RECORDS PROVIDED.
################

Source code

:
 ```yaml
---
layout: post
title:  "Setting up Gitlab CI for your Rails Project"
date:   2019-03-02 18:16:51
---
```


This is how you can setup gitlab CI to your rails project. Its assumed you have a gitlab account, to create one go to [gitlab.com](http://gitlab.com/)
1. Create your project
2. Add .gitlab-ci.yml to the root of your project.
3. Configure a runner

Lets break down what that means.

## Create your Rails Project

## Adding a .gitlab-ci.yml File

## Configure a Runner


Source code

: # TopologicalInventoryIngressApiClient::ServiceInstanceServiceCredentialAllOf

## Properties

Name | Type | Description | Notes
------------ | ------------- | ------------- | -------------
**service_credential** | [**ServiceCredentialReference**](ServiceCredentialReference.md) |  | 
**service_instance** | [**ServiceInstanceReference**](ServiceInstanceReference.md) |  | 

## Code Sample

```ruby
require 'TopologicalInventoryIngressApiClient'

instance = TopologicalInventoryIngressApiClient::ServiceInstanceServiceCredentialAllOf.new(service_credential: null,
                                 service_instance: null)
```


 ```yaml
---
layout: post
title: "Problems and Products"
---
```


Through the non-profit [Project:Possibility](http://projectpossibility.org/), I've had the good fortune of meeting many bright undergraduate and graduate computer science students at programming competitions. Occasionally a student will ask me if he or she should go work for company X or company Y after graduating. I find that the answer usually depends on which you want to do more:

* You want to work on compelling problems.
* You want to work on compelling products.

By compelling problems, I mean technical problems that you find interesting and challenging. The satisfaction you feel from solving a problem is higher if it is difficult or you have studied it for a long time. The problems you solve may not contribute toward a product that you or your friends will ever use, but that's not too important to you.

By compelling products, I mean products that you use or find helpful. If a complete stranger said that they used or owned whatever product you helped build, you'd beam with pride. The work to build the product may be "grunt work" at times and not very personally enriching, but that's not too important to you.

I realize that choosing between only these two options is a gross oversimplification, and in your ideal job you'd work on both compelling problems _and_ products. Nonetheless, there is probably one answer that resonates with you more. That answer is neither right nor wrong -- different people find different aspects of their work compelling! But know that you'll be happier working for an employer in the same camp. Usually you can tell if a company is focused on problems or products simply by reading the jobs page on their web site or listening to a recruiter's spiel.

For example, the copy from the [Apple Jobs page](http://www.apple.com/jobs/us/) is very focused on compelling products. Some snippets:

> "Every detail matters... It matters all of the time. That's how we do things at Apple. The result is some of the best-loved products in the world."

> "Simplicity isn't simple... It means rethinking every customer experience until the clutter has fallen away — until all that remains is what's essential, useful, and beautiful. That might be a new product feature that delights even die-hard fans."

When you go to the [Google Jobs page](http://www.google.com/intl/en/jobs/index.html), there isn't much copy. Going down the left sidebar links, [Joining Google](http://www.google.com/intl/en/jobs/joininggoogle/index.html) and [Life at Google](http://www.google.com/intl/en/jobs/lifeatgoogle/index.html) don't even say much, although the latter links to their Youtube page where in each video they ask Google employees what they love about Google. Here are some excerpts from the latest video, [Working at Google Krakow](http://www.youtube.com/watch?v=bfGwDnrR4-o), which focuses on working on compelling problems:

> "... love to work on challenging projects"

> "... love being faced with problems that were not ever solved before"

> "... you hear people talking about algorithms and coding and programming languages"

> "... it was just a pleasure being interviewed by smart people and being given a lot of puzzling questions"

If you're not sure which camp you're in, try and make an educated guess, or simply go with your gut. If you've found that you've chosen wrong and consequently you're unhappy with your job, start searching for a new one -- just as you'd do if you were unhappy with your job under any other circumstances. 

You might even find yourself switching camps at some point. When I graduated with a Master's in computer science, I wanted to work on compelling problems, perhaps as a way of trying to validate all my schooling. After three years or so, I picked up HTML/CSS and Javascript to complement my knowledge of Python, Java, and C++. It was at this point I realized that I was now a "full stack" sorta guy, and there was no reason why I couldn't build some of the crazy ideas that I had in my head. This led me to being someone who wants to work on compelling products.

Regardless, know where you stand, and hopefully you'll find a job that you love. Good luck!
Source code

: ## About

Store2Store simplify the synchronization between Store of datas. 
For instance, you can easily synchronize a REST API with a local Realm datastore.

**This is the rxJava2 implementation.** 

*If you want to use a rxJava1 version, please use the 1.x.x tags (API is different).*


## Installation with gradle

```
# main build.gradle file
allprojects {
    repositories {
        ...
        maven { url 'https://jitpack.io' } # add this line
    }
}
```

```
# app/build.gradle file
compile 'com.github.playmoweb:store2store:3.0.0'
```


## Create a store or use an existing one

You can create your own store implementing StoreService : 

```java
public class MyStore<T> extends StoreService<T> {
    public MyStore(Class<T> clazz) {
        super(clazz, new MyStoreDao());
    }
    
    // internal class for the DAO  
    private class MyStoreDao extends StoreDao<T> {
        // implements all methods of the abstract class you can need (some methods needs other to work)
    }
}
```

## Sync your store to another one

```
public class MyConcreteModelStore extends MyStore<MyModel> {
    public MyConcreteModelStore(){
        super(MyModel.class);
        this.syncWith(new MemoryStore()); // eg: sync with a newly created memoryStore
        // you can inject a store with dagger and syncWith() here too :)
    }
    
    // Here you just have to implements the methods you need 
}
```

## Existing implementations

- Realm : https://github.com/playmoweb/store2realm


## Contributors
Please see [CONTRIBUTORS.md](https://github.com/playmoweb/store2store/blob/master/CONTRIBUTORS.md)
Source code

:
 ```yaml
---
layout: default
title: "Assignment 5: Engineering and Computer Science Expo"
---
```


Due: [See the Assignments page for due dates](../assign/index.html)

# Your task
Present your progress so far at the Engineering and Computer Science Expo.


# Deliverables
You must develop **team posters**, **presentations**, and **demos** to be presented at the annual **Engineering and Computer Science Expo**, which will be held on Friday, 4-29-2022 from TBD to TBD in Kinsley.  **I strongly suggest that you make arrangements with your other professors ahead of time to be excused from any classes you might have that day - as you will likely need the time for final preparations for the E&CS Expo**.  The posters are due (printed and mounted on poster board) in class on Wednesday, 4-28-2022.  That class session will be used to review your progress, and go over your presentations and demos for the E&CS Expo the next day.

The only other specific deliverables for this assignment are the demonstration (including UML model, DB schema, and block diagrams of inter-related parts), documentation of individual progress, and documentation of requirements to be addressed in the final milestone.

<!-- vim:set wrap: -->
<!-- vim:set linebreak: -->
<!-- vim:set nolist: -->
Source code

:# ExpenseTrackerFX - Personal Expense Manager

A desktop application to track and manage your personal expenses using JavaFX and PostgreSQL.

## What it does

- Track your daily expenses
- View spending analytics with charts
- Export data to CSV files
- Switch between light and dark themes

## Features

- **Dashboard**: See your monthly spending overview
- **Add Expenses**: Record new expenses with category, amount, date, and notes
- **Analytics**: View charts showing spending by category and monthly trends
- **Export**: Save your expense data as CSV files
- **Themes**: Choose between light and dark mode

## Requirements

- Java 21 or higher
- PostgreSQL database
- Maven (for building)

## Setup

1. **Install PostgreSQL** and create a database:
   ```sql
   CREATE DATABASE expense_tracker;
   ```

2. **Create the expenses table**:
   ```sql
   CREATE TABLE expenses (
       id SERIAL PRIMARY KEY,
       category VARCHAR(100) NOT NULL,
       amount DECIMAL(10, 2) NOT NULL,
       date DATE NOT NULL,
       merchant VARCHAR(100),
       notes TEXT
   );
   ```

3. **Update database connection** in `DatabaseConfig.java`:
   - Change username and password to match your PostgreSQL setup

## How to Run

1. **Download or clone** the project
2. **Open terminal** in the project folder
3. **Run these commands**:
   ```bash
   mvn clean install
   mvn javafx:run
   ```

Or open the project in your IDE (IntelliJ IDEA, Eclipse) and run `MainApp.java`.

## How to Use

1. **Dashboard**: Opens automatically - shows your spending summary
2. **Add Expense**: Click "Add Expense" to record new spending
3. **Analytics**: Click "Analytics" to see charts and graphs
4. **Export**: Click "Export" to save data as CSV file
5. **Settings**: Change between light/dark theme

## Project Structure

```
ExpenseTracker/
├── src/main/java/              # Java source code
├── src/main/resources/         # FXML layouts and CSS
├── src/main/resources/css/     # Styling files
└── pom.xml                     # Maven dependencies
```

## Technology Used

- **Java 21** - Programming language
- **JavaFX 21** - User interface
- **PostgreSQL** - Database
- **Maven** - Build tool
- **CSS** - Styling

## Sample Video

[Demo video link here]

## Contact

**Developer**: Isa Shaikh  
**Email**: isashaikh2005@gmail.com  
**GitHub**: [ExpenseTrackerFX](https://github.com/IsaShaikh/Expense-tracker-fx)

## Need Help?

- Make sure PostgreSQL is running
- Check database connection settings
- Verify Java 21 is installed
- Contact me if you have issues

################

All lines above that hold the string "expenses" should be copied.

A desktop application to track and manage your personal expenses using JavaFX and PostgreSQL.
- Track your daily expenses
- **Add Expenses**: Record new expenses with category, amount, date, and notes
2. **Create the expenses table**:
   CREATE TABLE expenses (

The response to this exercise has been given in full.